Restrict the output to the lines below starting at the one that contains "- *Plots* is" and ending at the one that contains "- Viewer for", and restate them word for word, both ends included.

• • • • •

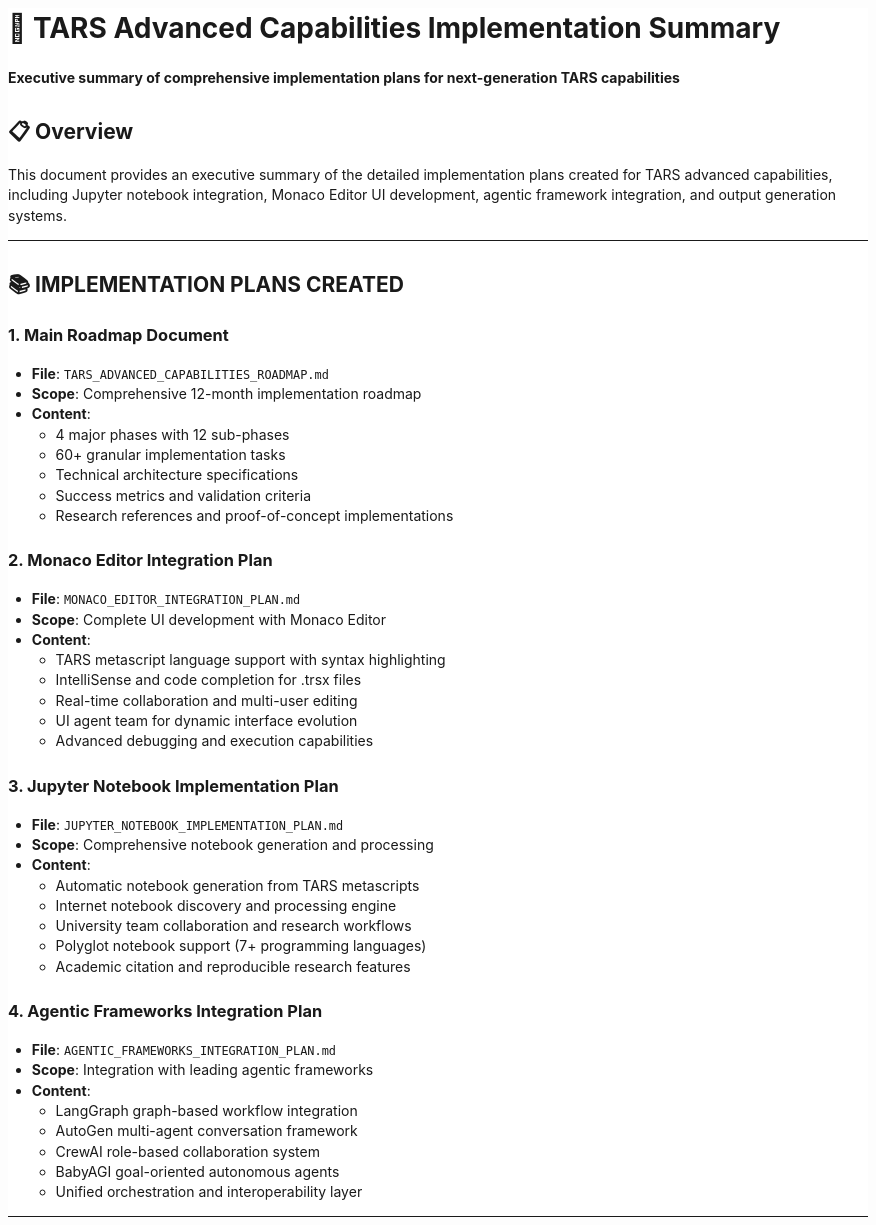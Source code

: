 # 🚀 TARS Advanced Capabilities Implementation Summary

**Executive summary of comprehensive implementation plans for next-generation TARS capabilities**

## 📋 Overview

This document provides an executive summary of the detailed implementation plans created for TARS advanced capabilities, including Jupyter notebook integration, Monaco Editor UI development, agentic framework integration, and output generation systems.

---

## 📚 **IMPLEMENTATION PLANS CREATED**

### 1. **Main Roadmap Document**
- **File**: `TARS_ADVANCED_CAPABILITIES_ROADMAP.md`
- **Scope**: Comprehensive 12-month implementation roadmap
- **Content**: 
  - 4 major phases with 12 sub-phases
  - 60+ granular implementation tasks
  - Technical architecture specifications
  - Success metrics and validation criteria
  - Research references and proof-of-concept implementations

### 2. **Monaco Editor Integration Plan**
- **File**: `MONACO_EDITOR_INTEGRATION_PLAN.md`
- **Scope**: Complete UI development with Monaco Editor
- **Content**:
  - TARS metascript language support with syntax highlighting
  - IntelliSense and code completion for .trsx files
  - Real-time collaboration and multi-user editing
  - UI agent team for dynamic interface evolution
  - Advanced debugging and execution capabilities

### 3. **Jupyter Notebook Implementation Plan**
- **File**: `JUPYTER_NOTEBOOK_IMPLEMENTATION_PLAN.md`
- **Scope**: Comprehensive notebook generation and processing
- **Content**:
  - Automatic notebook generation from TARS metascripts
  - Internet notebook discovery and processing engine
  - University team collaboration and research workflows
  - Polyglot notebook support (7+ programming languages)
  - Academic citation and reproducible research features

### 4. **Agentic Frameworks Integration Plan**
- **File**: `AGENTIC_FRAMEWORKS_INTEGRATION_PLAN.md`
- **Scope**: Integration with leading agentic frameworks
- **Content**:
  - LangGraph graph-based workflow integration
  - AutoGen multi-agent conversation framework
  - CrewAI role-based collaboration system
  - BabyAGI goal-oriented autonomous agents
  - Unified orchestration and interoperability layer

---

• • • • •

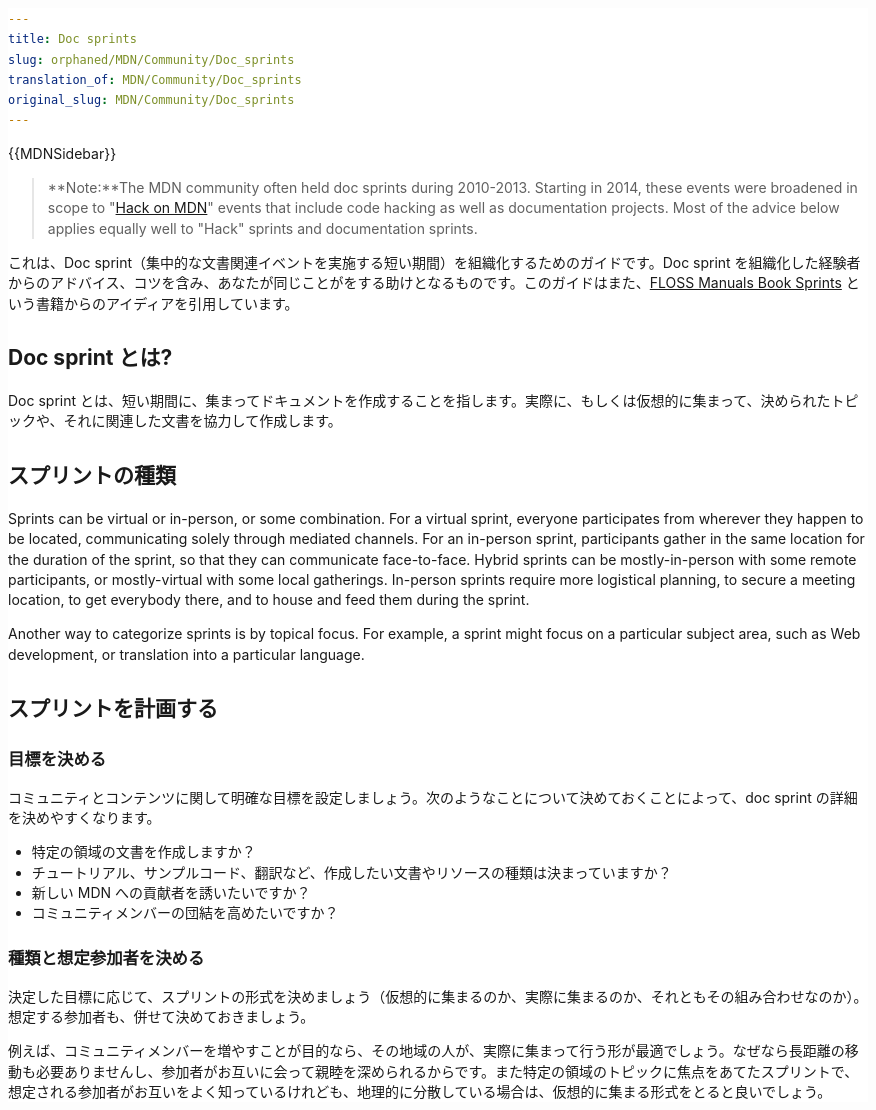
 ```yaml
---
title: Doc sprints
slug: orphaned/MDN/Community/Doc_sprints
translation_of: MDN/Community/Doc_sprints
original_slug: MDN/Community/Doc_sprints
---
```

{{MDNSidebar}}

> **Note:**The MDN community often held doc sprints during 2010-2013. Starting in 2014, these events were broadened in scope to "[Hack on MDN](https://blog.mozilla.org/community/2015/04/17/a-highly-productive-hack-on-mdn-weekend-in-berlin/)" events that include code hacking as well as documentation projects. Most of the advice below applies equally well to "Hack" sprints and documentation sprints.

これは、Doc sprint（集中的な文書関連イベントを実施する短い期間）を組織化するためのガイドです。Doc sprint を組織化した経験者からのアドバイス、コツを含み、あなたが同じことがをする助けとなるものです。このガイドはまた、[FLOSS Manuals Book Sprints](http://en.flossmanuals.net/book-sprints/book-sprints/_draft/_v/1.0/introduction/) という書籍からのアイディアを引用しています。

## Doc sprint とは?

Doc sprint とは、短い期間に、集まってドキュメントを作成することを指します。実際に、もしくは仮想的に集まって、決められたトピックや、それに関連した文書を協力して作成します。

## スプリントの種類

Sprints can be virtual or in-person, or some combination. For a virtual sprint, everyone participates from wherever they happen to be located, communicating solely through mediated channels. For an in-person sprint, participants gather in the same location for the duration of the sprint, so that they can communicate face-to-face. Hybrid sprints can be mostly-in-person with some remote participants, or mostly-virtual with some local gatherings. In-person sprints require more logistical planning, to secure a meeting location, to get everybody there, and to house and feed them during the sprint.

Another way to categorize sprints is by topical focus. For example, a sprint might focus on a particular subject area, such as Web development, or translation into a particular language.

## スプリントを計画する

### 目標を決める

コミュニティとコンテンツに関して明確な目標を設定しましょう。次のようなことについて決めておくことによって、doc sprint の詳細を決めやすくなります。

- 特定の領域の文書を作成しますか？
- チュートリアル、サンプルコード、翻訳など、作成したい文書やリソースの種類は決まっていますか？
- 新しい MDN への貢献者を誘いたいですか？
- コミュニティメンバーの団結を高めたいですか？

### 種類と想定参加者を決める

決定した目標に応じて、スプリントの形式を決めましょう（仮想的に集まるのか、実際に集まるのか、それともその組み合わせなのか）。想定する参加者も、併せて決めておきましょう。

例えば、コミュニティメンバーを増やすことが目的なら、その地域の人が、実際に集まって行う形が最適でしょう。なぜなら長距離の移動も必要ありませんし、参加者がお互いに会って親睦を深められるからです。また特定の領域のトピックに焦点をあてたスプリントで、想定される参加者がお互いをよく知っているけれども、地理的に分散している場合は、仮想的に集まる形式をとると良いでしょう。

• • • • •

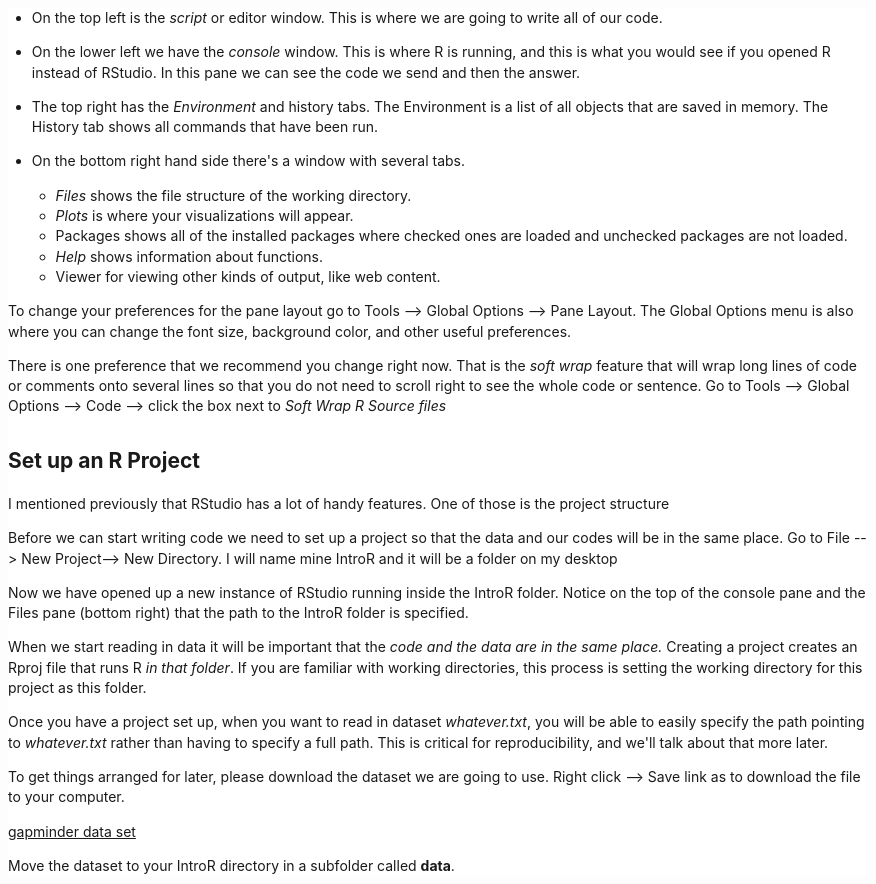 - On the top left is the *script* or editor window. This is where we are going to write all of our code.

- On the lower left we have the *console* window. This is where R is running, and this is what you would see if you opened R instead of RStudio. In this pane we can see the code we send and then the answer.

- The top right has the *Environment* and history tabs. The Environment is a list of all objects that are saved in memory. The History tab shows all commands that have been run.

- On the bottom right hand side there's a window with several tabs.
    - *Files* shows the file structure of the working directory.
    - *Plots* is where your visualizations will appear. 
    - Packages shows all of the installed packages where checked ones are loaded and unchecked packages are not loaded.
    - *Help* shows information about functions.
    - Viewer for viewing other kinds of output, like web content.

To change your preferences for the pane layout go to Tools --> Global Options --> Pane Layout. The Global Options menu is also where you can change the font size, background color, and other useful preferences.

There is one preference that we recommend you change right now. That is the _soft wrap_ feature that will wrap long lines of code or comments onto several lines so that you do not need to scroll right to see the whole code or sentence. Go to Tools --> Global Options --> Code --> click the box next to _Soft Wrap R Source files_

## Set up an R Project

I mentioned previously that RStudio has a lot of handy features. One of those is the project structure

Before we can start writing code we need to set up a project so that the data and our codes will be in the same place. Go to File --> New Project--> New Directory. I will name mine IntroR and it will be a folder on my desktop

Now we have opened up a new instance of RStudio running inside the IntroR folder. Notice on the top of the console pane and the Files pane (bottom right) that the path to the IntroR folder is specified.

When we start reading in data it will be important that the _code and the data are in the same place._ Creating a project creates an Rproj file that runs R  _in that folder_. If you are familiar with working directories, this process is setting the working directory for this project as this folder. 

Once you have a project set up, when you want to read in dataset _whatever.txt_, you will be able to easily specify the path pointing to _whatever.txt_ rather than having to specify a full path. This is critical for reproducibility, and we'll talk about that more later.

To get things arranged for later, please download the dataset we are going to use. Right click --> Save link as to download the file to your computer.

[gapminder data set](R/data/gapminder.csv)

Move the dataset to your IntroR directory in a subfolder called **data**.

• • • • •

RESPONSE AREA -
    - *Plots* is where your visualizations will appear. 
    - Packages shows all of the installed packages where checked ones are loaded and unchecked packages are not loaded.
    - *Help* shows information about functions.
    - Viewer for viewing other kinds of output, like web content.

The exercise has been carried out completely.